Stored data
⁂

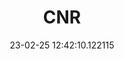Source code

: ---
date: 23-02-25 12:42:10.122115
excerpt: CONSIGLIO NAZIONALE DELLE RICERCHE
header:
  teaser: assets/images/logos/partners_logos/teaser_pngs/CNR_Logo.png
order: 20
sidebar:
- image: assets/images/logos/partners_logos/pngs/CNR_Logo.png
  image_alt: logo
  text: TBC
  title: Role
title: CNR
---
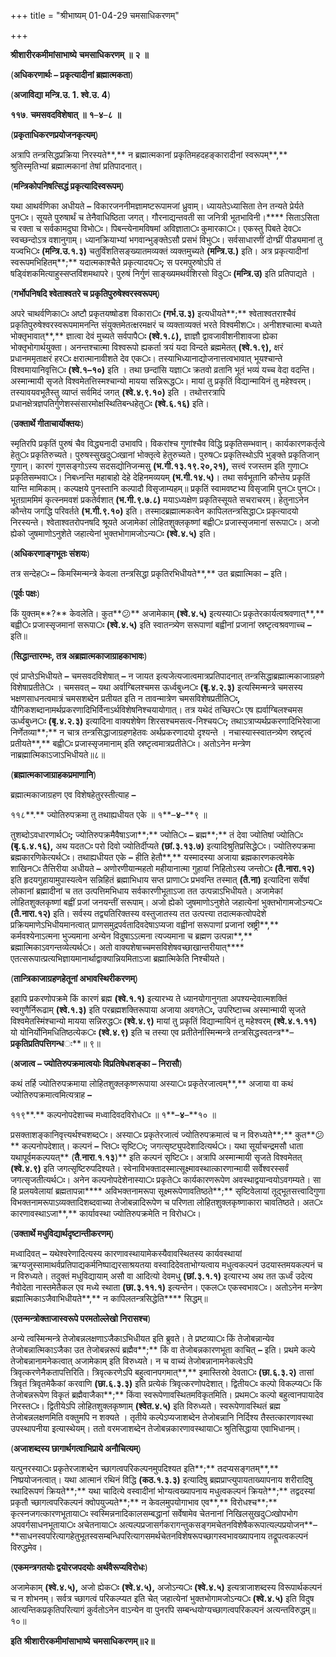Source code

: +++
title = "श्रीभाष्यम् 01-04-29 चमसाधिकरणम्"

+++
<div claऽऽ="elementor-widget-container">

**श्रीशारीरकमीमांसाभाष्ये** **चमसाधिकरणम्** **॥** **२** **॥**

(**अधिकरणार्थः – प्रकृत्यादीनां ब्रह्मात्मकता**)

(**अजाविद्या मन्त्रि.उ. 1. श्वे.उ. 4**)

**११७**. **चमसवदविशेषात्** **॥** **१**–**४**–**८** **॥**

(**प्रकृताधिकरणप्रयोजनकृत्यम्**)

अत्रापि तन्त्रसिद्धप्रक्रिया निरस्यते**,** न ब्रह्मात्मकानां प्रकृतिमहदहङ्कारादीनां स्वरूपम्**,** श्रुतिस्मृतिभ्यां ब्रह्मात्मकानां तेषां प्रतिपादनात्।

(**मन्त्रिकोपनिषत्सिद्धं प्रकृत्यादिस्वरूपम्**)

यथा आथर्वणिका अधीयते **–** विकारजननीमज्ञामष्टरूपामजां ध्रुवाम्। ध्यायतेऽध्यासिता तेन तन्यते प्रेर्यते पुन**ः**। सूयते पुरुषार्थं च तेनैवाधिष्ठिता जगत्। गौरनाद्यन्तवती सा जनित्री भूतभाविनी।**** सिताऽसिता च रक्ता च सर्वकामदुघा विभो**ः**। पिबन्त्येनामविषमां अविज्ञाता**ः** कुमारका**ः**। एकस्तु पिबते देव**ः** स्वच्छन्दोऽत्र वशानुगाम्। ध्यानक्रियाभ्यां भगवान्भुङ्क्तेऽसौ प्रसभं विभु**ः**। सर्वसाधारणीं दोग्घ्रीं पीड्यमानां तु यज्वभि**ः** **(**मन्त्रि**.**उ**.**१**.**३**)** चतुर्विंशतिसङ्ख्यातमव्यक्तं व्यक्तमुच्यते **(**मन्त्रि**.**उ**.)** इति। अत्र प्रकृत्यादीनां स्वरूपमभिहितम्**;** यदात्मकाश्चैते प्रकृत्यादय**ः;** स परमपुरुषोऽपि तं षड्विंशकमित्याहुस्सप्तविंशमथापरे। पुरुषं निर्गुणं साङ्ख्यमथर्वशिरसो विदु**ः** **(**मन्त्रि**.**उ**)** इति प्रतिपाद्यते ।

(**गर्भोपनिषदि श्वेताश्वतरे च प्रकृतिपुरुषेश्वरस्वरूपम्**)

अपरे चाथर्वणिका**ः** अष्टौ प्रकृतयष्षोडश विकारा**ः** **(**गर्भ**.**उ**.**३**)** इत्यधीयते**;** श्वेताश्वतराश्चैवं प्रकृतिपुरुषेश्वरस्वरूपमामनन्ति संयुक्तमेतत्क्षरमक्षरं च व्यक्ताव्यक्तं भरते विश्वमीश**ः**। अनीशश्चात्मा बध्यते भोक्तृभावात्**,** ज्ञात्वा देवं मुच्यते सर्वपापै**ः** **(**श्वे**.**१**.**८**),** ज्ञाज्ञौ द्वावजावीशनीशावजा ह्येका भोक्तृभोगार्थयुक्ता। अनन्तश्चात्मा विश्वरूपो ह्यकर्ता त्रयं यदा विन्दते ब्रह्ममेतत् **(**श्वे**.**१**.**९**),** क्षरं प्रधानममृताक्षरं हर**ः** क्षरात्मानावीशते देव एक**ः**। तस्याभिध्यानाद्योजनात्तत्वभावात् भूयश्चान्ते विश्वमायानिवृत्ति**ः** **(**श्वे**.**१**–**१०**)** इति । तथा छन्दांसि यज्ञा**ः** क्रतवो व्रतानि भूतं भव्यं यच्च वेदा वदन्ति। अस्मान्मायी सृजते विश्वमेतत्तिस्मश्चान्यो मायया सन्निरूद्ध**ः**। मायां तु प्रकृतिं विद्यान्मायिनं तु महेश्वरम्। तस्यावयवभूतैस्तु व्याप्तं सर्वमिदं जगत् **(**श्वे**.**४**.**९**.**१०**)** इति । तथोत्तरत्रापि प्रधानक्षेत्रज्ञपतिर्गुणेशस्संसारमोक्षस्थितिबन्धहेतु**ः** **(**श्वे**.**६**.**१६**)** इति।

(**उक्तार्थे गीताचार्योक्तयः**)

स्मृतिरपि प्रकृतिं पुरुषं चैव विद्ध्यनादी उभावपि। विकरांश्च गुणांश्चैव विद्धि प्रकृतिसम्भवान्। कार्यकारणकर्तृत्वे हेतु**ः** प्रकृतिरुच्यते। पुरुषस्सुखदु**ः**खानां भोक्तृत्वे हेतुरुच्यते। पुरुष**ः** प्रकृतिस्थोऽपि भुङ्क्ते प्रकृतिजान् गुणान्। कारणं गुणसङ्गोऽस्य सदसद्योनिजन्मसु **(**भ**.**गी**.**१३**.**१९**.**२०**,**२१**),** सत्त्वं रजस्तम इति गुणा**ः** प्रकृतिसम्भवा**ः**। निबध्नन्ति महाबाहो देहे देहिनमव्ययम् **(**भ**.**गी**.**१४**.**५**)**। तथा सर्वभूतानि कौन्तेय प्रकृतिं यान्ति मामिकाम्। कल्पक्षये पुनस्तानि कल्पादौ विसृजाम्यहम्॥ प्रकृतिं स्वामवष्टभ्य विसृजामि पुन**ः** पुन**ः**। भूतग्राममिमं कृत्स्नमवशं प्रकतेर्वशात् **(**भ**.**गी**.**९**.**७**.**८**)** मयाऽध्यक्षेण प्रकृतिस्सूयते सचराचरम्। हेतुनाऽनेन कौन्तेय जगद्धि परिवर्तते **(**भ**.**गी**.**९**.**१०**)** इति। तस्मादब्रह्मात्मकत्वेन कापिलतन्त्रसिद्धा**ः** प्रकृत्यादयो निरस्यन्ते। श्वेताश्वतरोपनषदि श्रूयते अजामेकां लोहितशुक्लकृष्णां बह्वी**ः** प्रजास्सृजमानां सरूपा**ः**। अजो ह्येको जुषमाणोऽनुशेते जहात्येनां भुक्तभोगामजोऽन्य**ः** **(**श्वे**.**४**.**५**)** इति।

(**अधिकरणाङ्गभूतः संशयः**)

तत्र सन्देह**ः –** किमस्मिन्मन्त्रे केवला तन्त्रसिद्धा प्रकृतिरभिधीयते**,** उत ब्रह्मात्मिका **–** इति।

(**पूर्वः पक्षः**)

किं युक्तम्**?** केवलेति। कुत**😕** अजामेकाम् **(**श्वे**.**४**.**५**)** इत्यस्या**ः** प्रकृतेरकार्यत्वश्रवणात्**,** बह्वी**ः** प्रजास्सृजमानां सरूपा**ः** **(**श्वे**.**४**.**५**)** इति स्वातन्त्र्येण सरूपाणां बह्वीनां प्रजानां स्रष्टृत्वश्रवणाच्च **–** इति॥

(**सिद्धान्तारम्भः, तत्र अब्रह्मात्मकाजाग्राहकाभावः**)

एवं प्राप्तेऽभिधीयते **–** चमसवदविशेषात् **–** न जायत इत्यजेत्यजात्वमात्रप्रतिपादनात् तन्त्रसिद्धाब्रह्मात्मकाजाग्रहणे विशेषाप्रतीते**ः** । चमसवत् **–** यथा अर्वाग्बिलश्चमस ऊर्ध्वबुध्न**ः** **(**बृ**.**४**.**२**.**३**)** इत्यस्मिन्मन्त्रे चमसस्य भक्षणसाधनत्वमात्रं चमसशब्देन प्रतीयत इति न तावन्मात्रेण चमसविशेषप्रतीति**ः,** यौगिकशब्दानामर्थप्रकरणादिभिर्विनाऽर्थविशेषनिश्चयायोगात्। तत्र यथेदं तच्छिर**ः** एष ह्यर्वाग्बिलश्चमस ऊर्ध्वबुध्न**ः** **(**बृ**.**४**.**२**.**३**)** इत्यादिना वाक्यशेषेण शिरसश्चमसत्व-निश्चय**ः;** तथाऽत्राप्यर्थप्रकरणादिभिरेवाजा निर्णेतव्या**;** न चात्र तन्त्रसिद्धाजाग्रहणहेतवः अर्थप्रकरणादयो दृश्यन्ते । नचास्यास्स्वातन्त्र्येण स्रष्टृत्वं प्रतीयते**,** बह्वी**ः** प्रजास्सृजमानाम् इति स्रष्टृत्वमात्रप्रतीते**ः**। अतोऽनेन मन्त्रेण नाब्रह्मात्मिकाऽजाऽभिधीयते॥८॥

(**ब्रह्मात्मकाजाग्राहकप्रमाणानि**)

ब्रह्मात्मकाजाग्रहण एव विशेषहेतुरस्तीत्याह **–**

११८**.** ज्योतिरुपक्रमा तु तथाह्यधीयत एके ॥ १**–**४**–**९ ॥

तुशब्दोऽवधारणार्थ**ः;** ज्योतिरुपक्रमैवैषाऽजा**;** ज्योति**ः** **–** ब्रह्म**;** तं देवा ज्योतिषां ज्योति**ः** **(**बृ**.**६**.**४**.**१६**),** अथ यदत**ः** परो दिवो ज्योतिर्दीप्यते **(**छां**.**३**.**१३**.**७**)** इत्यादिश्रुतिप्रसिद्धे**ः**। ज्योतिरुपक्रमा ब्रह्मकारणिकेत्यर्थ**ः**। तथाह्यधीयत एके **–** हीति हेतौ**,** यस्मादस्या अजाया ब्रह्मकारणकत्वमेके शाखिन**ः** तैत्तिरीया अधीयते **–** अणोरणीयान्महतो महीयानात्मा गुहायां निहितोऽस्य जन्तो**ः** **(**तै**.**नारा**.**१२**)** इति हृदयगुहायामुपास्यत्वेन सन्निहितं ब्रह्माभिधाय सप्त प्राणा**ः** प्रभवन्ति तस्मात् **(**तै**.**ना**)** इत्यादिना सर्वेषां लोकानां ब्रह्मादीनां च तत उत्पत्तिमभिधाय सर्वकारणीभूताऽजा तत उत्पन्नाऽभिधीयते। अजामेकां लोहितशुक्लकृष्णां बह्वीं प्रजां जनयन्तीं सरूपाम्। अजो ह्येको जुषमाणोऽनुशेते जहात्येनां भुक्तभोगामजोऽन्य**ः** **(**तै**.**नारा**.**१२**)** इति। सर्वस्य तद्व्यतिरिक्तस्य वस्तुजातस्य तत उत्पत्त्या तदात्मकत्वोपदेशे प्रक्रियमाणेऽभिधीयमानत्वात् प्राणसमुद्रपर्वतादिवदेषाऽप्यजा वह्वीनां सरूपाणां प्रजानां स्रष्ट्री**,** कर्मवश्येनाऽत्मना भुज्यमाना अन्येन विदुषाऽऽत्मना त्यज्यमाना च ब्रह्मण उत्पन्ना**,** ब्रह्मात्मिकाऽवगन्तव्येत्यर्थ**ः**। अतो वाक्यशेषाच्चमसविशेषवच्छाखान्तरीयात्**** एतत्सरूपात्प्रत्यभिज्ञायमानार्थाद्वाक्यान्नियमिताऽजा ब्रह्मात्मिकेति निश्चीयते।

(**तान्त्रिकाजाग्रहणहेतूनां अभावस्थिरीकरणम्**)

इहापि प्रकरणोपक्रमे किं कारणं ब्रह्म **(**श्वे**.**१**.**१**)** इत्यारभ्य ते ध्यानयोगानुगता अपश्यन्देवात्मशक्तिं स्वगुणैर्निरूढाम् **(**श्वे**.**१**.**३**)** इति परब्रह्मशक्तिरूपाया अजाया अवगते**ः,** उपरिष्टाच्च अस्मान्मायी सृजते विश्वमेतस्मिंश्चान्यो मायया सन्निरुद्ध**ः** **(**श्वे**.**४**.**९**)** मायां तु प्रकृतिं विद्यान्मायिनं तु महेश्वरम् **(**श्वे**.**४**.**१**.**११**)** यो योनिर्योनिमधितिष्ठत्येक**ः** **(**श्वे**.**४**.**९**)** इति च तस्या एव प्रतीतेर्नास्मिन्मन्त्रे तन्त्रसिद्धस्वतन्त्र**–**प्रकृतिप्रतिपत्तिगन्ध**ः**॥ ९॥

(**अजात्व – ज्योतिरुपक्रमात्वयोः विप्रतिषेधशङ्का – निरासौ**)

कथं तर्हि ज्योतिरुपक्रमाया लोहितशुक्लकृष्णरूपाया अस्या**ः** प्रकृतेरजात्वम्**,** अजाया वा कथं ज्योतिरुपक्रमात्वमित्यत्राह **–**

११९**.** कल्पनोपदेशाच्च मध्वादिवदविरोध**ः** ॥ १**–**४**–**१० ॥

प्रसक्ताशङ्कानिवृत्त्यर्थश्चशब्द**ः**। अस्या**ः** प्रकृतेरजात्वं ज्योतिरुपक्रमात्वं च न विरुध्यते**;** कुत**😕** कल्पनोपदेशात्। कल्पनं **–** प्ति**ः** सृष्टि**ः;** जगत्सृष्ट्युपदेशादित्यर्थ**ः**। यथा सूर्याचन्द्रमसौ धाता यथापूर्वमकल्पयत्**
(**तै**.**नारा**.**१**.**१३**)** इति कल्पनं सृष्टि**ः**। अत्रापि अस्मान्मायी सृजते विश्वमेतत् **(**श्वे**.**४**.**९**)** इति जगत्सृष्टिरुपदिश्यते। स्वेनाविभक्तादस्मात्सूक्ष्मावस्थात्कारणान्मायी सर्वेश्वरस्सर्वं जगत्सृजतीत्यर्थ**ः**। अनेन कल्पनोपदेशेनास्या**ः** प्रकृते**ः** कार्यकारणरूपेण अवस्थाद्वयान्वयोऽवगम्यते। सा हि प्रलयवेलायां ब्रह्मतापन्ना**** अविभक्तनामरूपा सूक्ष्मरूपेणावतिष्ठते**;** सृष्टिवेलायां तूद्भूतसत्त्वादिगुणा विभक्तनामरूपाऽव्यक्तादिशब्दवाच्या तेजोबन्नादिरूपेण च परिणता लोहितशुक्लकृष्णाकारा चावतिष्ठते। अत**ः** कारणावस्थाऽजा**,** कार्यावस्था ज्योतिरुपक्रमेति न विरोध**ः**।

(**उक्तार्थे मधुविद्यार्थदृष्टान्तीकरणम्**)

मध्वादिवत् **–** यथेश्वरेणादित्यस्य कारणावस्थायामेकस्यैवावस्थितस्य कार्यवस्थायां ऋग्यजुस्सामाथर्वप्रतिपाद्यकर्मनिष्पाद्यरसाश्रयतया वस्वादिदेवताभोग्यत्वाय मधुत्वकल्पनं उदयास्तमयकल्पनं च न विरुध्यते। तदुक्तं मधुविद्यायाम् असौ वा आदित्यो देवमधु **(**छां**.**३**.**१**.**१**)** इत्यारभ्य अथ तत ऊर्ध्वं उदेत्य नैवोदेता नास्तमेतैकल एव मध्ये स्थाता **(**छा**.**३**.**११**.**१**)** इत्यन्तेन। एकल**ः** एकस्वभाव**ः**। अतोऽनेन मन्त्रेण ब्रह्मात्मिकाऽजैवाभिधीयते**,** न कापिलतन्त्रसिद्धेति**** सिद्धम्॥

(**एतन्मन्त्रोक्ताजास्वरूपे परमतोल्लेखो निरासश्च**)

अन्ये त्वस्मिन्मन्त्रे तेजोबन्नलक्षणाऽजैकाऽभिधीयत इति ब्रुवते। ते प्रष्टव्या**ः** किं तेजोबन्नान्येव तेजोबन्नात्मिकाऽजैका उत तेजोबन्नरूपं ब्रह्मैव**;** किं वा तेजोबन्नकारणभूता काचित् **–** इति। प्रथमे कल्पे तेजोबन्नानामनेकत्वात् अजामेकाम् इति विरुध्यते। न च वाच्यं तेजोबन्नानामनेकत्वेऽपि त्रिवृत्करणेनैकतापत्तिरिति। त्रिवृत्करणेऽपि बहुत्वानपगमात्**,** इमास्तिस्रो देवता**ः** **(**छा**.**६**.**३**.**२**)** तासां त्रिवृतं त्रिवृतमेकैकां करवाणि **(**छा**.**६**.**३**.**३**)** इति प्रत्येकं त्रिवृत्करणोपदेशात्। द्वितीय**ः** कल्पो विकल्प्य**ः** किं तेजोबन्नरूपेण विकृतं ब्रह्मैवाजैका**;** किंवा स्वरूपेणावस्थितमविकृतमिति। प्रथम**ः** कल्पो बहुत्वानपायादेव निरस्त**ः**। द्वितीयेऽपि लोहितशुक्लकृष्णाम् **(**श्वेत**.**४**.**५**)** इति विरुध्यते। स्वरूपेणावस्थितं ब्रह्म तेजोबन्नलक्षणमिति वक्तुमपि न शक्यते । तृतीये कल्पेऽप्यजाशब्देन तेजोबन्नानि निर्दिश्य तैस्तत्कारणावस्था उपस्थापनीया इत्यास्थेयम्। ततो वरमजाशब्देन तेजोबन्नकारणावस्थाया**ः** श्रुतिसिद्धाया एवाभिधानम्।

(**अजाशब्दस्य छागार्थगत्वाभिप्राये अनौचित्यम्**)

यत्पुनरस्या**ः** प्रकृतेरजाशब्देन च्छागत्वपरिकल्पनमुपदिश्यत इति**;** तदप्यसङ्गतम्**,** निष्प्रयोजनत्वात्। यथा आत्मानं रथिनं विद्धि **(**कठ**.**१**.**३**.**३**)** इत्यादिषु ब्रह्मप्राप्त्युपायताख्यापनाय शरीरादिषु रथादिरूपणं क्रियते**;** यथा चादित्ये वस्वादीनां भोग्यत्वख्यापनाय मधुत्वकल्पनं क्रियते**;** तद्वदस्यां प्रकृतौ च्छागत्वपरिकल्पनं क्वोपयुज्यते**;** न केवलमुपयोगाभाव एव**,** विरोधश्च**;** कृत्स्नजगत्कारणभूताया**ः** स्वस्मिन्ननादिकालसम्बद्धानां सर्वेषामेव चेतनानां निखिलसुखदु**ः**खोपभोग अपवर्गसाधनभूताया**ः** अचेतनाया**ः** अत्यल्पप्रजासर्गकरागन्तुकसङ्गमचेतनविशेषैकरूपात्यल्पप्रयोजन**–**साधनस्वपरित्यागहेतुभूतस्वसम्बन्धिपरित्यागसमर्थचेतनविशेषरूपच्छागस्वभावख्यापनाय तद्रूपत्वकल्पनं विरुद्धमेव।

(**एकमन्त्रगतयोः द्वयोरजपदयोः अर्थवैरूप्यविरोधः**)

अजामेकाम् **(**श्वे**.**४**.**५**),** अजो ह्येक**ः** **(**श्वे**.**४**.**५**),** अजोऽन्य**ः** **(**श्वे**.**४**.**५**)** इत्यत्राजाशब्दस्य विरूपार्थकल्पनं च न शोभनम्। सर्वत्र च्छागत्वं परिकल्प्यत इति चेत् जहात्येनां भुक्तभोगामजोऽन्य**ः** **(**श्वे**.**४**.**५**)** इति विदुष आत्यन्तिकप्रकृतिपरित्यागं कुर्वतोऽनेन वाऽन्येन वा पुनरपि सम्बन्धयोग्यच्छागत्वपरिकल्पनं अत्यन्तविरुद्धम्॥ १०॥

**इति** **श्रीशारीरकमीमांसाभाष्ये** **चमसाधिकरणम्॥२॥**

</div>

⁂

**WORK INSTRUCTION**
Find each line in the records above that contains "करणम", and copy it.

**EXERCISE SOLUTION**
title = "श्रीभाष्यम् 01-04-29 चमसाधिकरणम्"
**श्रीशारीरकमीमांसाभाष्ये** **चमसाधिकरणम्** **॥** **२** **॥**
(**तान्त्रिकाजाग्रहणहेतूनां अभावस्थिरीकरणम्**)
(**उक्तार्थे मधुविद्यार्थदृष्टान्तीकरणम्**)
**इति** **श्रीशारीरकमीमांसाभाष्ये** **चमसाधिकरणम्॥२॥**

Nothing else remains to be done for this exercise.